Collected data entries

══════════════════════════════

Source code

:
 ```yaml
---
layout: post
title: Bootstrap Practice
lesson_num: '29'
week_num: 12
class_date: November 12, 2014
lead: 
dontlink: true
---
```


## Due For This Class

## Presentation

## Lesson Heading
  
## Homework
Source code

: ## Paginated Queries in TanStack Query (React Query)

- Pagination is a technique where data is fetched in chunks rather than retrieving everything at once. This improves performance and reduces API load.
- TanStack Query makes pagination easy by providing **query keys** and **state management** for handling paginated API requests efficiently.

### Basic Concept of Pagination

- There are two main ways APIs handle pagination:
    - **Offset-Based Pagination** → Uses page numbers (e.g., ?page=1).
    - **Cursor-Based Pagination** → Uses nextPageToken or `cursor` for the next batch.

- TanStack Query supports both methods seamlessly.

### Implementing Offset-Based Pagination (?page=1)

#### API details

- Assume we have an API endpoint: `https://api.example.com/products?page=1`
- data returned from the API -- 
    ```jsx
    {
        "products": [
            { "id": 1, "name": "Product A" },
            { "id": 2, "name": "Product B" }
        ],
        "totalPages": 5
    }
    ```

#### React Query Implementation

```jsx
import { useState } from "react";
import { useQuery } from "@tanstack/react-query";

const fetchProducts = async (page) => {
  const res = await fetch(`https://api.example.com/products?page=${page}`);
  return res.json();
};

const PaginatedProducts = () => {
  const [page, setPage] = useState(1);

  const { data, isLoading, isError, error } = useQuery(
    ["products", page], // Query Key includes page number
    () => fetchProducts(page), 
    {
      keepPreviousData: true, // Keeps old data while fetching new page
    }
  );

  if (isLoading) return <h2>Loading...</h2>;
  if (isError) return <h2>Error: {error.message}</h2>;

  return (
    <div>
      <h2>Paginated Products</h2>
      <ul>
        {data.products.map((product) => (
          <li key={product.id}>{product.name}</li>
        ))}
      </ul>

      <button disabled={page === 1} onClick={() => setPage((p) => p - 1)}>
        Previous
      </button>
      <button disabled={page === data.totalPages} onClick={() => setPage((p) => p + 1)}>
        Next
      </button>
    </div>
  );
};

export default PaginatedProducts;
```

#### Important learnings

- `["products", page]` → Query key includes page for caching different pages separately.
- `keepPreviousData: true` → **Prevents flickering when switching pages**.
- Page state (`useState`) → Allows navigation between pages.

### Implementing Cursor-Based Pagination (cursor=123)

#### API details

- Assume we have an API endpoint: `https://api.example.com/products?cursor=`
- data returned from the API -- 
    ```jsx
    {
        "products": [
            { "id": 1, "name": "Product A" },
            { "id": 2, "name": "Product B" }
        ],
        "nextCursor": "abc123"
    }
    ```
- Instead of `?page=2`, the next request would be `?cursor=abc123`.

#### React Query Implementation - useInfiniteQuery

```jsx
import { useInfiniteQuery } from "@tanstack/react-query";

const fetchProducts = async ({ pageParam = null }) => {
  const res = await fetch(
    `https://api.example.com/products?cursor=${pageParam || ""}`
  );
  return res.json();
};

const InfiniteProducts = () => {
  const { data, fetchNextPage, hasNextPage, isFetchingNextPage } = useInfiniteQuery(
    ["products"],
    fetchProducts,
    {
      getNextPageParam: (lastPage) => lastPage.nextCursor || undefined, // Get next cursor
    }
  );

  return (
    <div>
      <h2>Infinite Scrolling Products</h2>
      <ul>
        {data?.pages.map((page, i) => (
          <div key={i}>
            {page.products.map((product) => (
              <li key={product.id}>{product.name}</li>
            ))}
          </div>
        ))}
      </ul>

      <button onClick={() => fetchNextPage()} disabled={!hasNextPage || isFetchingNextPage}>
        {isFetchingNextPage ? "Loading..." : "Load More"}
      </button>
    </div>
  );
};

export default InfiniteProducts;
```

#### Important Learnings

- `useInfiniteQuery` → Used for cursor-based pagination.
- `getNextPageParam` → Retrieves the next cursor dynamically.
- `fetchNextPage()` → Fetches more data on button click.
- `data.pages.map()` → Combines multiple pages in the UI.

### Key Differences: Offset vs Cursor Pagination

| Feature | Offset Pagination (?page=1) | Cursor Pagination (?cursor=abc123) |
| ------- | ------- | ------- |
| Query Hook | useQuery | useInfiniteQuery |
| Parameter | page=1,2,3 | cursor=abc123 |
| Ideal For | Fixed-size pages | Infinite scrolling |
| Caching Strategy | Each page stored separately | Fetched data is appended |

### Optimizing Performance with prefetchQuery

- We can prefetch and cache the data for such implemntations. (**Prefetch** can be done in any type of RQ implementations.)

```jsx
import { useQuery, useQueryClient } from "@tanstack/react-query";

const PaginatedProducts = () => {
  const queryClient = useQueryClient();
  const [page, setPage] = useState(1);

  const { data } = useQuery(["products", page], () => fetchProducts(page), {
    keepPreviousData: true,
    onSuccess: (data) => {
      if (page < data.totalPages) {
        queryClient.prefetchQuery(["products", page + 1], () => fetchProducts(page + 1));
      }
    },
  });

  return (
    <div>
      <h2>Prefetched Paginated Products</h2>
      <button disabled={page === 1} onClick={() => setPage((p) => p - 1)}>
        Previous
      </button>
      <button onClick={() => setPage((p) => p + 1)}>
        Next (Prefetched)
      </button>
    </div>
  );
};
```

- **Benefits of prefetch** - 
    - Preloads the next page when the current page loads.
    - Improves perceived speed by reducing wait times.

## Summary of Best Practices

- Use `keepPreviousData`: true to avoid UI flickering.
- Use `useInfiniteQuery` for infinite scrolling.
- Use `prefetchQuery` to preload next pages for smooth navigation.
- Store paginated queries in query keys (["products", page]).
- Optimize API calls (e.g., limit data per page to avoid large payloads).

══════════════════════════════

## EXERCISE BRIEF
Nothing in the records may be left out; copy them all exactly.

## EXERCISE RESULT
Source code

:
 ```yaml
---
layout: post
title: Bootstrap Practice
lesson_num: '29'
week_num: 12
class_date: November 12, 2014
lead: 
dontlink: true
---
```


## Due For This Class

## Presentation

## Lesson Heading
  
## Homework
Source code

: ## Paginated Queries in TanStack Query (React Query)

- Pagination is a technique where data is fetched in chunks rather than retrieving everything at once. This improves performance and reduces API load.
- TanStack Query makes pagination easy by providing **query keys** and **state management** for handling paginated API requests efficiently.

### Basic Concept of Pagination

- There are two main ways APIs handle pagination:
    - **Offset-Based Pagination** → Uses page numbers (e.g., ?page=1).
    - **Cursor-Based Pagination** → Uses nextPageToken or `cursor` for the next batch.

- TanStack Query supports both methods seamlessly.

### Implementing Offset-Based Pagination (?page=1)

#### API details

- Assume we have an API endpoint: `https://api.example.com/products?page=1`
- data returned from the API -- 
    ```jsx
    {
        "products": [
            { "id": 1, "name": "Product A" },
            { "id": 2, "name": "Product B" }
        ],
        "totalPages": 5
    }
    ```

#### React Query Implementation

```jsx
import { useState } from "react";
import { useQuery } from "@tanstack/react-query";

const fetchProducts = async (page) => {
  const res = await fetch(`https://api.example.com/products?page=${page}`);
  return res.json();
};

const PaginatedProducts = () => {
  const [page, setPage] = useState(1);

  const { data, isLoading, isError, error } = useQuery(
    ["products", page], // Query Key includes page number
    () => fetchProducts(page), 
    {
      keepPreviousData: true, // Keeps old data while fetching new page
    }
  );

  if (isLoading) return <h2>Loading...</h2>;
  if (isError) return <h2>Error: {error.message}</h2>;

  return (
    <div>
      <h2>Paginated Products</h2>
      <ul>
        {data.products.map((product) => (
          <li key={product.id}>{product.name}</li>
        ))}
      </ul>

      <button disabled={page === 1} onClick={() => setPage((p) => p - 1)}>
        Previous
      </button>
      <button disabled={page === data.totalPages} onClick={() => setPage((p) => p + 1)}>
        Next
      </button>
    </div>
  );
};

export default PaginatedProducts;
```

#### Important learnings

- `["products", page]` → Query key includes page for caching different pages separately.
- `keepPreviousData: true` → **Prevents flickering when switching pages**.
- Page state (`useState`) → Allows navigation between pages.

### Implementing Cursor-Based Pagination (cursor=123)

#### API details

- Assume we have an API endpoint: `https://api.example.com/products?cursor=`
- data returned from the API -- 
    ```jsx
    {
        "products": [
            { "id": 1, "name": "Product A" },
            { "id": 2, "name": "Product B" }
        ],
        "nextCursor": "abc123"
    }
    ```
- Instead of `?page=2`, the next request would be `?cursor=abc123`.

#### React Query Implementation - useInfiniteQuery

```jsx
import { useInfiniteQuery } from "@tanstack/react-query";

const fetchProducts = async ({ pageParam = null }) => {
  const res = await fetch(
    `https://api.example.com/products?cursor=${pageParam || ""}`
  );
  return res.json();
};

const InfiniteProducts = () => {
  const { data, fetchNextPage, hasNextPage, isFetchingNextPage } = useInfiniteQuery(
    ["products"],
    fetchProducts,
    {
      getNextPageParam: (lastPage) => lastPage.nextCursor || undefined, // Get next cursor
    }
  );

  return (
    <div>
      <h2>Infinite Scrolling Products</h2>
      <ul>
        {data?.pages.map((page, i) => (
          <div key={i}>
            {page.products.map((product) => (
              <li key={product.id}>{product.name}</li>
            ))}
          </div>
        ))}
      </ul>

      <button onClick={() => fetchNextPage()} disabled={!hasNextPage || isFetchingNextPage}>
        {isFetchingNextPage ? "Loading..." : "Load More"}
      </button>
    </div>
  );
};

export default InfiniteProducts;
```

#### Important Learnings

- `useInfiniteQuery` → Used for cursor-based pagination.
- `getNextPageParam` → Retrieves the next cursor dynamically.
- `fetchNextPage()` → Fetches more data on button click.
- `data.pages.map()` → Combines multiple pages in the UI.

### Key Differences: Offset vs Cursor Pagination

| Feature | Offset Pagination (?page=1) | Cursor Pagination (?cursor=abc123) |
| ------- | ------- | ------- |
| Query Hook | useQuery | useInfiniteQuery |
| Parameter | page=1,2,3 | cursor=abc123 |
| Ideal For | Fixed-size pages | Infinite scrolling |
| Caching Strategy | Each page stored separately | Fetched data is appended |

### Optimizing Performance with prefetchQuery

- We can prefetch and cache the data for such implemntations. (**Prefetch** can be done in any type of RQ implementations.)

```jsx
import { useQuery, useQueryClient } from "@tanstack/react-query";

const PaginatedProducts = () => {
  const queryClient = useQueryClient();
  const [page, setPage] = useState(1);

  const { data } = useQuery(["products", page], () => fetchProducts(page), {
    keepPreviousData: true,
    onSuccess: (data) => {
      if (page < data.totalPages) {
        queryClient.prefetchQuery(["products", page + 1], () => fetchProducts(page + 1));
      }
    },
  });

  return (
    <div>
      <h2>Prefetched Paginated Products</h2>
      <button disabled={page === 1} onClick={() => setPage((p) => p - 1)}>
        Previous
      </button>
      <button onClick={() => setPage((p) => p + 1)}>
        Next (Prefetched)
      </button>
    </div>
  );
};
```

- **Benefits of prefetch** - 
    - Preloads the next page when the current page loads.
    - Improves perceived speed by reducing wait times.

## Summary of Best Practices

- Use `keepPreviousData`: true to avoid UI flickering.
- Use `useInfiniteQuery` for infinite scrolling.
- Use `prefetchQuery` to preload next pages for smooth navigation.
- Store paginated queries in query keys (["products", page]).
- Optimize API calls (e.g., limit data per page to avoid large payloads).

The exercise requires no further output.